<<<<

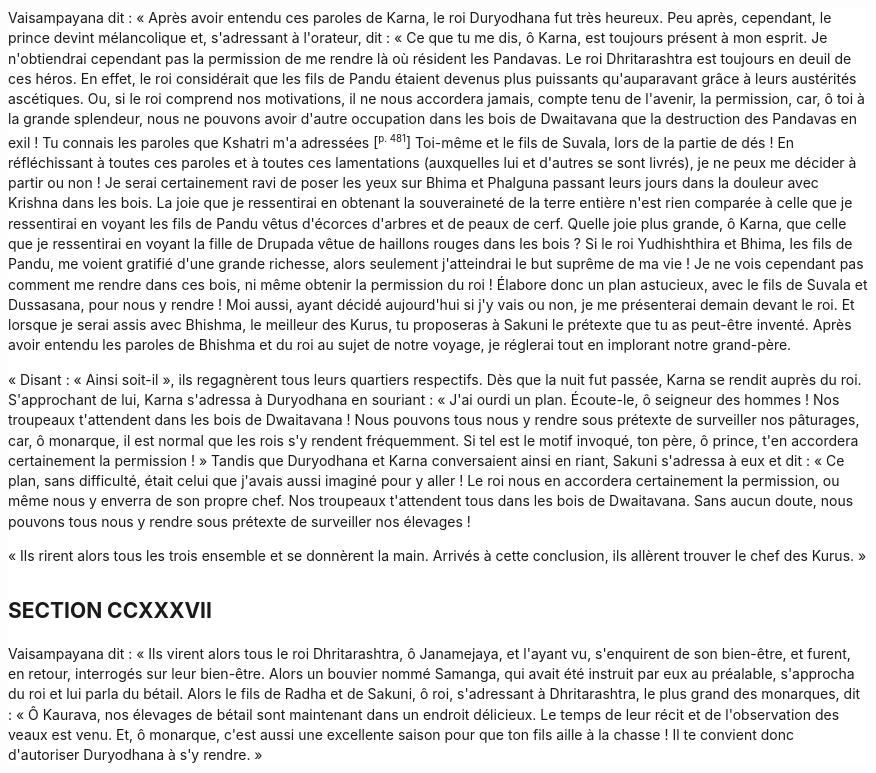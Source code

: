 Vaisampayana dit : « Après avoir entendu ces paroles de Karna, le roi Duryodhana fut très heureux. Peu après, cependant, le prince devint mélancolique et, s'adressant à l'orateur, dit : « Ce que tu me dis, ô Karna, est toujours présent à mon esprit. Je n'obtiendrai cependant pas la permission de me rendre là où résident les Pandavas. Le roi Dhritarashtra est toujours en deuil de ces héros. En effet, le roi considérait que les fils de Pandu étaient devenus plus puissants qu'auparavant grâce à leurs austérités ascétiques. Ou, si le roi comprend nos motivations, il ne nous accordera jamais, compte tenu de l'avenir, la permission, car, ô toi à la grande splendeur, nous ne pouvons avoir d'autre occupation dans les bois de Dwaitavana que la destruction des Pandavas en exil ! Tu connais les paroles que Kshatri m'a adressées <span id="p481">[<sup><small>p. 481</small></sup>]</span> Toi-même et le fils de Suvala, lors de la partie de dés ! En réfléchissant à toutes ces paroles et à toutes ces lamentations (auxquelles lui et d'autres se sont livrés), je ne peux me décider à partir ou non ! Je serai certainement ravi de poser les yeux sur Bhima et Phalguna passant leurs jours dans la douleur avec Krishna dans les bois. La joie que je ressentirai en obtenant la souveraineté de la terre entière n'est rien comparée à celle que je ressentirai en voyant les fils de Pandu vêtus d'écorces d'arbres et de peaux de cerf. Quelle joie plus grande, ô Karna, que celle que je ressentirai en voyant la fille de Drupada vêtue de haillons rouges dans les bois ? Si le roi Yudhishthira et Bhima, les fils de Pandu, me voient gratifié d'une grande richesse, alors seulement j'atteindrai le but suprême de ma vie ! Je ne vois cependant pas comment me rendre dans ces bois, ni même obtenir la permission du roi ! Élabore donc un plan astucieux, avec le fils de Suvala et Dussasana, pour nous y rendre ! Moi aussi, ayant décidé aujourd'hui si j'y vais ou non, je me présenterai demain devant le roi. Et lorsque je serai assis avec Bhishma, le meilleur des Kurus, tu proposeras à Sakuni le prétexte que tu as peut-être inventé. Après avoir entendu les paroles de Bhishma et du roi au sujet de notre voyage, je réglerai tout en implorant notre grand-père.

« Disant : « Ainsi soit-il », ils regagnèrent tous leurs quartiers respectifs. Dès que la nuit fut passée, Karna se rendit auprès du roi. S'approchant de lui, Karna s'adressa à Duryodhana en souriant : « J'ai ourdi un plan. Écoute-le, ô seigneur des hommes ! Nos troupeaux t'attendent dans les bois de Dwaitavana ! Nous pouvons tous nous y rendre sous prétexte de surveiller nos pâturages, car, ô monarque, il est normal que les rois s'y rendent fréquemment. Si tel est le motif invoqué, ton père, ô prince, t'en accordera certainement la permission ! » Tandis que Duryodhana et Karna conversaient ainsi en riant, Sakuni s'adressa à eux et dit : « Ce plan, sans difficulté, était celui que j'avais aussi imaginé pour y aller ! Le roi nous en accordera certainement la permission, ou même nous y enverra de son propre chef. Nos troupeaux t'attendent tous dans les bois de Dwaitavana. Sans aucun doute, nous pouvons tous nous y rendre sous prétexte de surveiller nos élevages !

« Ils rirent alors tous les trois ensemble et se donnèrent la main. Arrivés à cette conclusion, ils allèrent trouver le chef des Kurus. »


## SECTION CCXXXVII

Vaisampayana dit : « Ils virent alors tous le roi Dhritarashtra, ô Janamejaya, et l'ayant vu, s'enquirent de son bien-être, et furent, en retour, interrogés sur leur bien-être. Alors un bouvier nommé Samanga, qui avait été instruit par eux au préalable, s'approcha du roi et lui parla du bétail. Alors le fils de Radha et de Sakuni, ô roi, s'adressant à Dhritarashtra, le plus grand des monarques, dit : « Ô Kaurava, nos élevages de bétail sont maintenant dans un endroit délicieux. Le temps de leur récit et de l'observation des veaux est venu. Et, ô monarque, c'est aussi une excellente saison pour que ton fils aille à la chasse ! Il te convient donc d'autoriser Duryodhana à s'y rendre. »

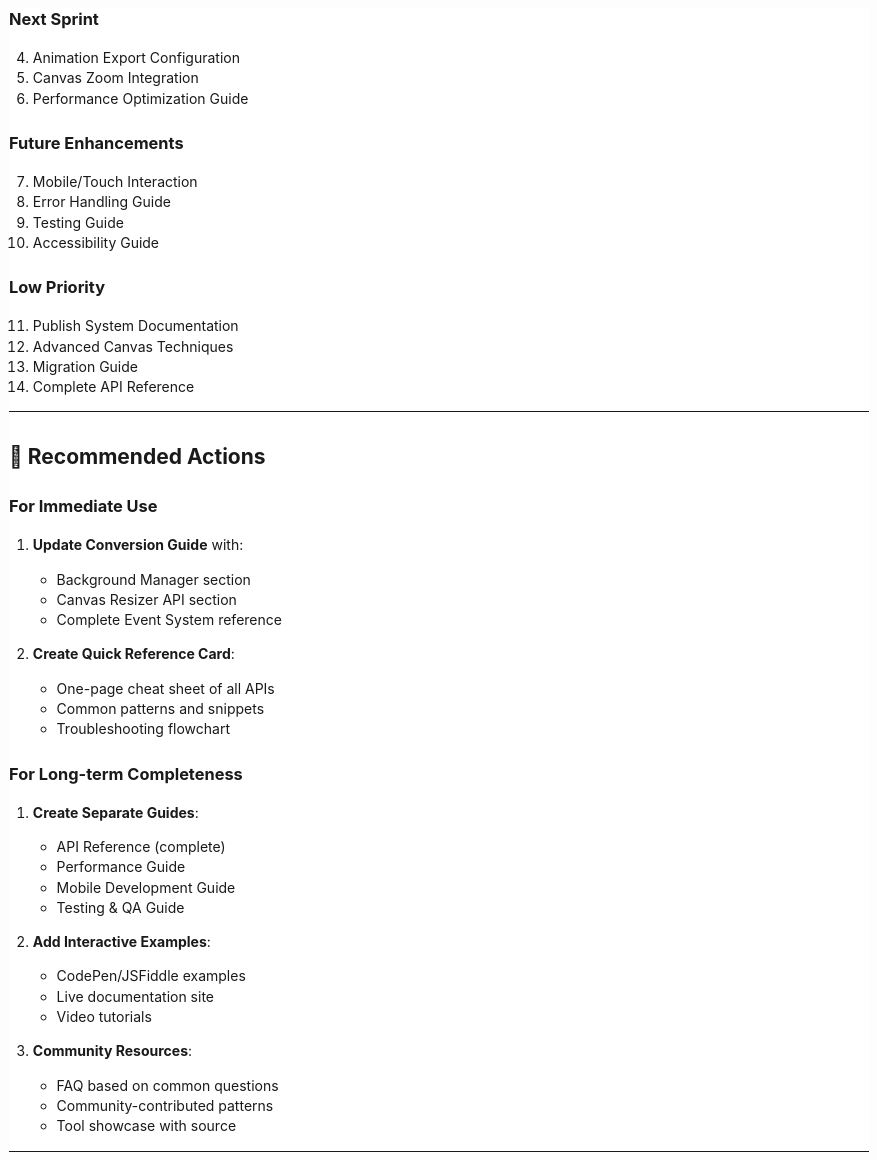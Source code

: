 ### Next Sprint
4. Animation Export Configuration
5. Canvas Zoom Integration
6. Performance Optimization Guide

### Future Enhancements
7. Mobile/Touch Interaction
8. Error Handling Guide
9. Testing Guide
10. Accessibility Guide

### Low Priority
11. Publish System Documentation
12. Advanced Canvas Techniques
13. Migration Guide
14. Complete API Reference

---

## 🔧 Recommended Actions

### For Immediate Use
1. **Update Conversion Guide** with:
   - Background Manager section
   - Canvas Resizer API section
   - Complete Event System reference

2. **Create Quick Reference Card**:
   - One-page cheat sheet of all APIs
   - Common patterns and snippets
   - Troubleshooting flowchart

### For Long-term Completeness
1. **Create Separate Guides**:
   - API Reference (complete)
   - Performance Guide
   - Mobile Development Guide
   - Testing & QA Guide

2. **Add Interactive Examples**:
   - CodePen/JSFiddle examples
   - Live documentation site
   - Video tutorials

3. **Community Resources**:
   - FAQ based on common questions
   - Community-contributed patterns
   - Tool showcase with source

---
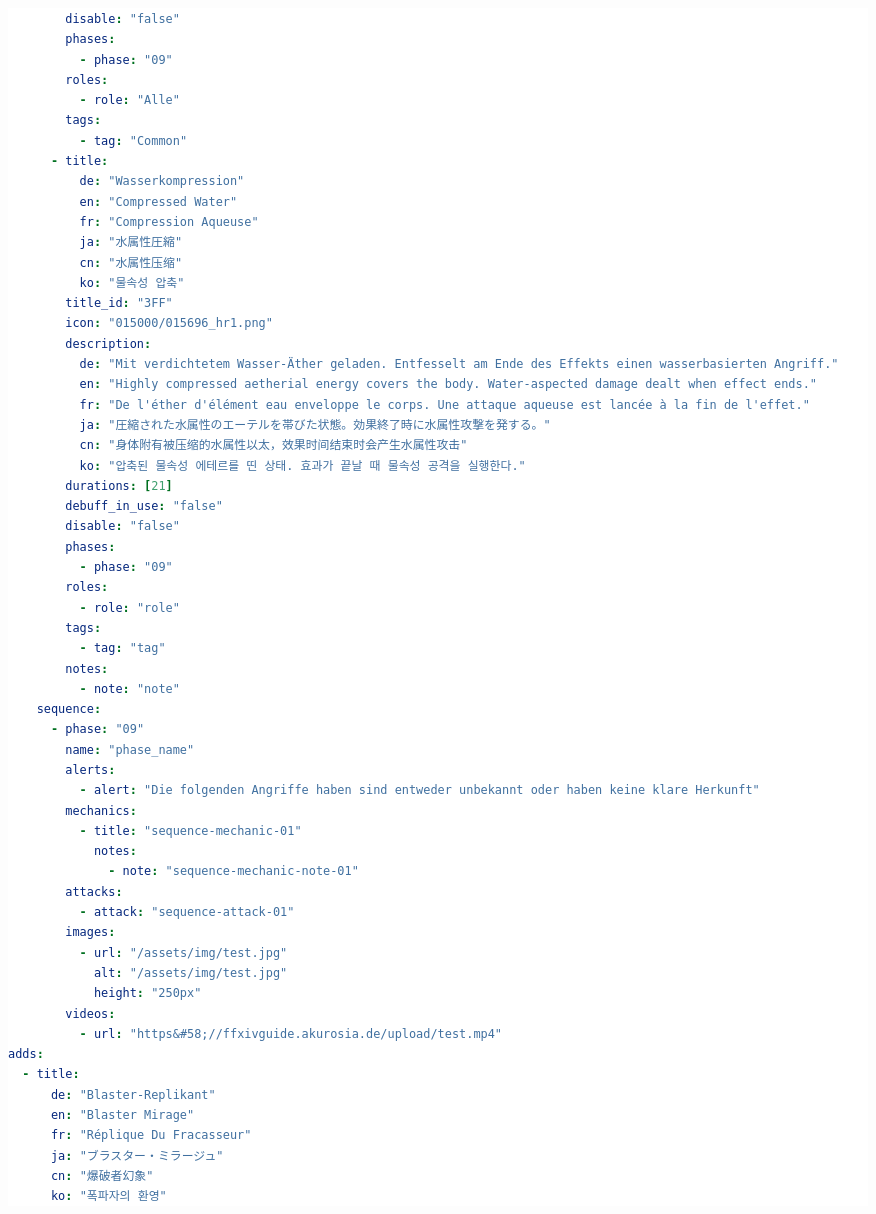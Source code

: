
 ```yaml
        disable: "false"
        phases:
          - phase: "09"
        roles:
          - role: "Alle"
        tags:
          - tag: "Common"
      - title:
          de: "Wasserkompression"
          en: "Compressed Water"
          fr: "Compression Aqueuse"
          ja: "水属性圧縮"
          cn: "水属性压缩"
          ko: "물속성 압축"
        title_id: "3FF"
        icon: "015000/015696_hr1.png"
        description:
          de: "Mit verdichtetem Wasser-Äther geladen. Entfesselt am Ende des Effekts einen wasserbasierten Angriff."
          en: "Highly compressed aetherial energy covers the body. Water-aspected damage dealt when effect ends."
          fr: "De l'éther d'élément eau enveloppe le corps. Une attaque aqueuse est lancée à la fin de l'effet."
          ja: "圧縮された水属性のエーテルを帯びた状態。効果終了時に水属性攻撃を発する。"
          cn: "身体附有被压缩的水属性以太，效果时间结束时会产生水属性攻击"
          ko: "압축된 물속성 에테르를 띤 상태. 효과가 끝날 때 물속성 공격을 실행한다."
        durations: [21]
        debuff_in_use: "false"
        disable: "false"
        phases:
          - phase: "09"
        roles:
          - role: "role"
        tags:
          - tag: "tag"
        notes:
          - note: "note"
    sequence:
      - phase: "09"
        name: "phase_name"
        alerts:
          - alert: "Die folgenden Angriffe haben sind entweder unbekannt oder haben keine klare Herkunft"
        mechanics:
          - title: "sequence-mechanic-01"
            notes:
              - note: "sequence-mechanic-note-01"
        attacks:
          - attack: "sequence-attack-01"
        images:
          - url: "/assets/img/test.jpg"
            alt: "/assets/img/test.jpg"
            height: "250px"
        videos:
          - url: "https&#58;//ffxivguide.akurosia.de/upload/test.mp4"
adds:
  - title:
      de: "Blaster-Replikant"
      en: "Blaster Mirage"
      fr: "Réplique Du Fracasseur"
      ja: "ブラスター・ミラージュ"
      cn: "爆破者幻象"
      ko: "폭파자의 환영"
```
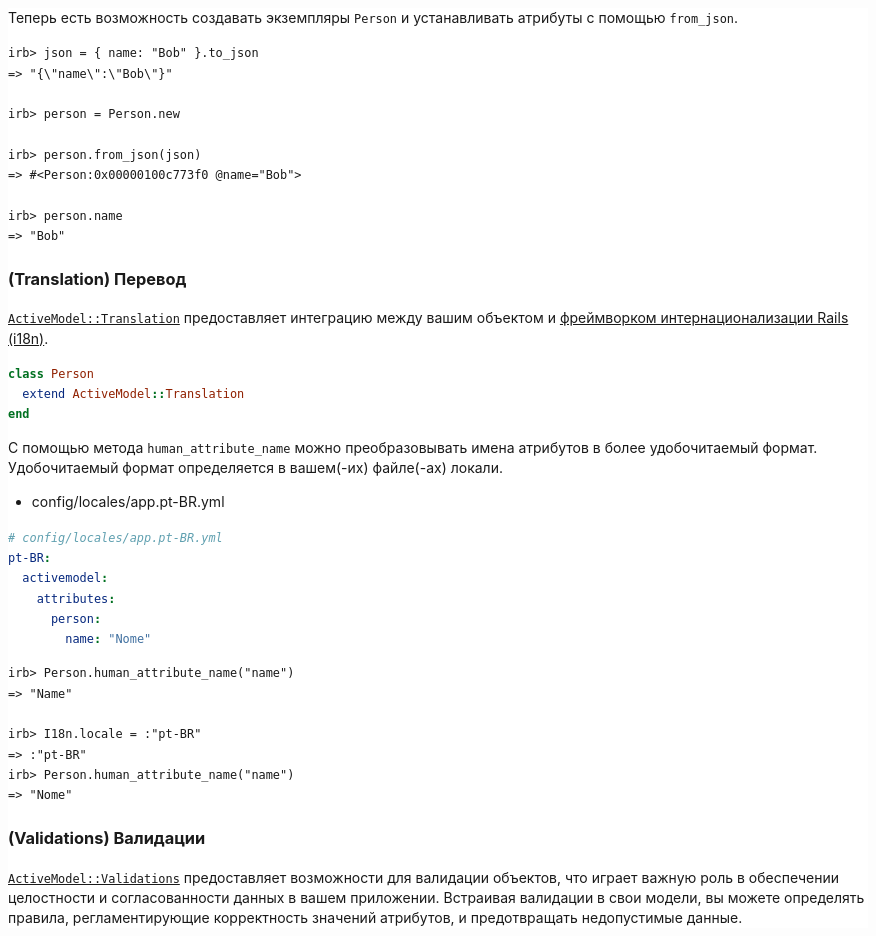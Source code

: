 Теперь есть возможность создавать экземпляры `Person` и устанавливать атрибуты с помощью `from_json`.

```irb
irb> json = { name: "Bob" }.to_json
=> "{\"name\":\"Bob\"}"

irb> person = Person.new

irb> person.from_json(json)
=> #<Person:0x00000100c773f0 @name="Bob">

irb> person.name
=> "Bob"
```

### (Translation) Перевод

[`ActiveModel::Translation`](https://api.rubyonrails.org/classes/ActiveModel/Translation.html) предоставляет интеграцию между вашим объектом и [фреймворком интернационализации Rails (i18n)](/i18n).

```ruby
class Person
  extend ActiveModel::Translation
end
```

С помощью метода `human_attribute_name` можно преобразовывать имена атрибутов в более удобочитаемый формат. Удобочитаемый формат определяется в вашем(-их) файле(-ах) локали.

* config/locales/app.pt-BR.yml

```yaml
# config/locales/app.pt-BR.yml
pt-BR:
  activemodel:
    attributes:
      person:
        name: "Nome"
```

```irb
irb> Person.human_attribute_name("name")
=> "Name"

irb> I18n.locale = :"pt-BR"
=> :"pt-BR"
irb> Person.human_attribute_name("name")
=> "Nome"
```

### (Validations) Валидации

[`ActiveModel::Validations`](https://api.rubyonrails.org/classes/ActiveModel/Validations.html) предоставляет возможности для валидации объектов, что играет важную роль в обеспечении целостности и согласованности данных в вашем приложении. Встраивая валидации в свои модели, вы можете определять правила, регламентирующие корректность значений атрибутов, и предотвращать недопустимые данные.
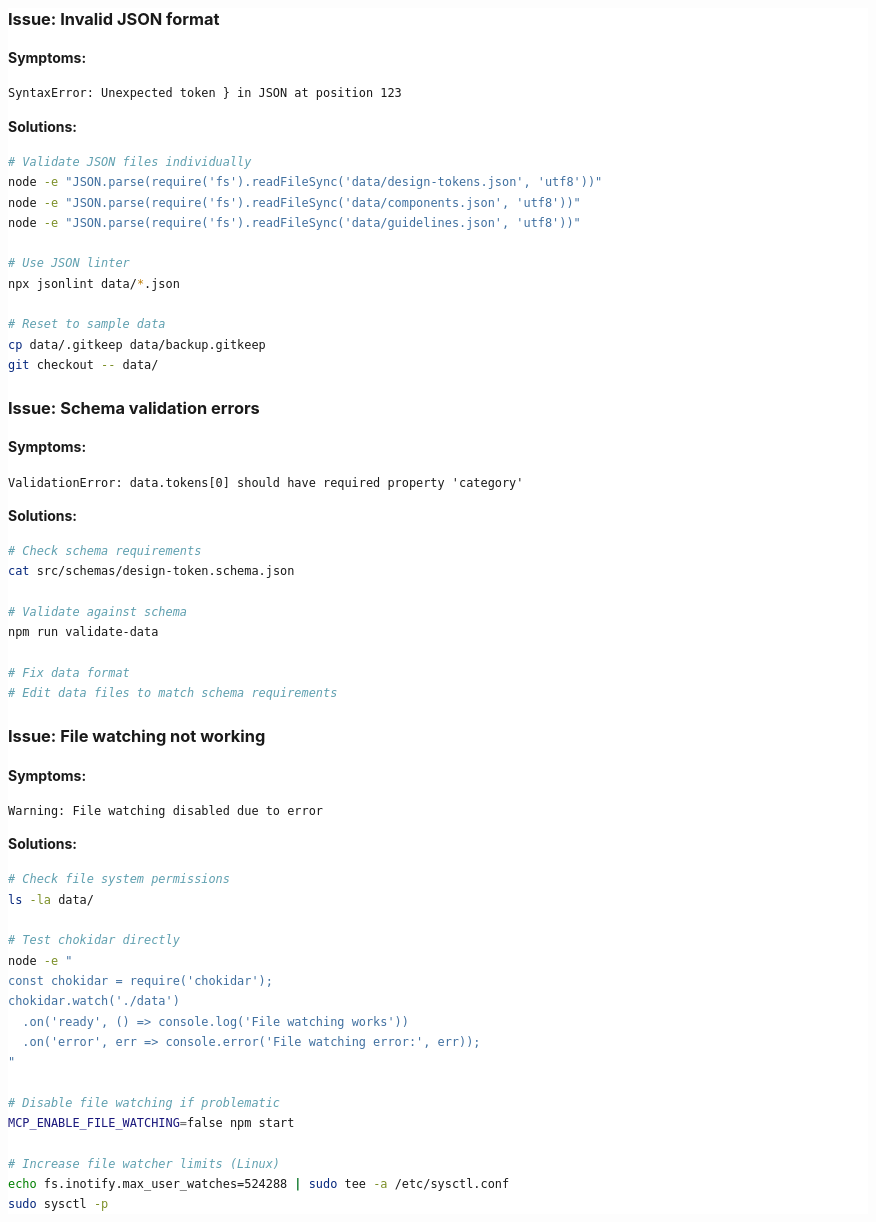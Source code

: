 ### Issue: Invalid JSON format

**Symptoms:**
```
SyntaxError: Unexpected token } in JSON at position 123
```

**Solutions:**
```bash
# Validate JSON files individually
node -e "JSON.parse(require('fs').readFileSync('data/design-tokens.json', 'utf8'))"
node -e "JSON.parse(require('fs').readFileSync('data/components.json', 'utf8'))"
node -e "JSON.parse(require('fs').readFileSync('data/guidelines.json', 'utf8'))"

# Use JSON linter
npx jsonlint data/*.json

# Reset to sample data
cp data/.gitkeep data/backup.gitkeep
git checkout -- data/
```

### Issue: Schema validation errors

**Symptoms:**
```
ValidationError: data.tokens[0] should have required property 'category'
```

**Solutions:**
```bash
# Check schema requirements
cat src/schemas/design-token.schema.json

# Validate against schema
npm run validate-data

# Fix data format
# Edit data files to match schema requirements
```

### Issue: File watching not working

**Symptoms:**
```
Warning: File watching disabled due to error
```

**Solutions:**
```bash
# Check file system permissions
ls -la data/

# Test chokidar directly
node -e "
const chokidar = require('chokidar');
chokidar.watch('./data')
  .on('ready', () => console.log('File watching works'))
  .on('error', err => console.error('File watching error:', err));
"

# Disable file watching if problematic
MCP_ENABLE_FILE_WATCHING=false npm start

# Increase file watcher limits (Linux)
echo fs.inotify.max_user_watches=524288 | sudo tee -a /etc/sysctl.conf
sudo sysctl -p
```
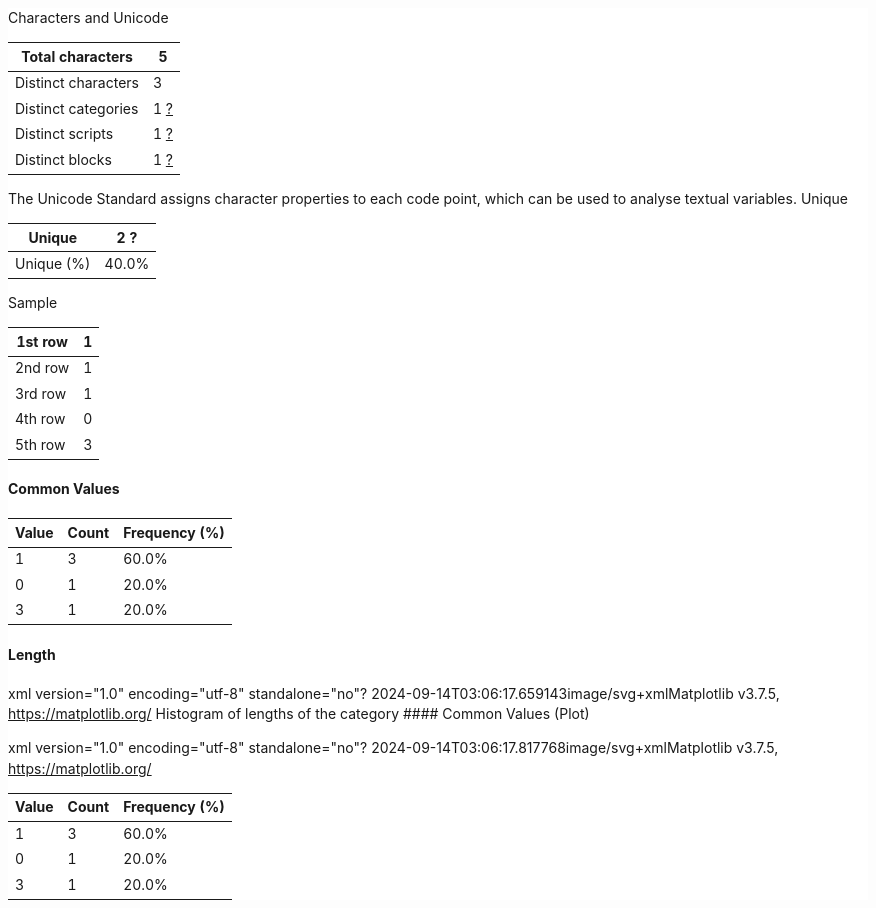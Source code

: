 Characters and Unicode



| Total characters | 5 |
| --- | --- |
| Distinct characters | 3 |
| Distinct categories | 1 [?](https://en.wikipedia.org/wiki/Unicode_character_property#General_Category "Unicode categories (click for more information)") |
| Distinct scripts | 1 [?](https://en.wikipedia.org/wiki/Script_(Unicode)#List_of_scripts_in_Unicode "Unicode scripts (click for more information)") |
| Distinct blocks | 1 [?](https://en.wikipedia.org/wiki/Unicode_block "Unicode blocks (click for more information)") |

 The Unicode Standard assigns character properties to each code point, which can be used to analyse textual variables. Unique



| Unique | 2 ? |
| --- | --- |
| Unique (%) | 40\.0% |

Sample



| 1st row | 1 |
| --- | --- |
| 2nd row | 1 |
| 3rd row | 1 |
| 4th row | 0 |
| 5th row | 3 |

#### Common Values



| Value | Count | Frequency (%) |
| --- | --- | --- |
| 1 | 3 | 60\.0% |
| 0 | 1 | 20\.0% |
| 3 | 1 | 20\.0% |

#### Length

xml version\="1\.0" encoding\="utf\-8" standalone\="no"?
2024\-09\-14T03:06:17\.659143image/svg\+xmlMatplotlib v3\.7\.5, https://matplotlib.org/ Histogram of lengths of the category #### Common Values (Plot)

xml version\="1\.0" encoding\="utf\-8" standalone\="no"?
2024\-09\-14T03:06:17\.817768image/svg\+xmlMatplotlib v3\.7\.5, https://matplotlib.org/

| Value | Count | Frequency (%) |
| --- | --- | --- |
| 1 | 3 | 60\.0% |
| 0 | 1 | 20\.0% |
| 3 | 1 | 20\.0% |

>>>>

• Required action:
All lines of the entries containing the string "xmlMatplotlib" must be shown in full.

• Answer to this exercise:
2024\-09\-14T03:06:17\.659143image/svg\+xmlMatplotlib v3\.7\.5, https://matplotlib.org/ Histogram of lengths of the category #### Common Values (Plot)
2024\-09\-14T03:06:17\.817768image/svg\+xmlMatplotlib v3\.7\.5, https://matplotlib.org/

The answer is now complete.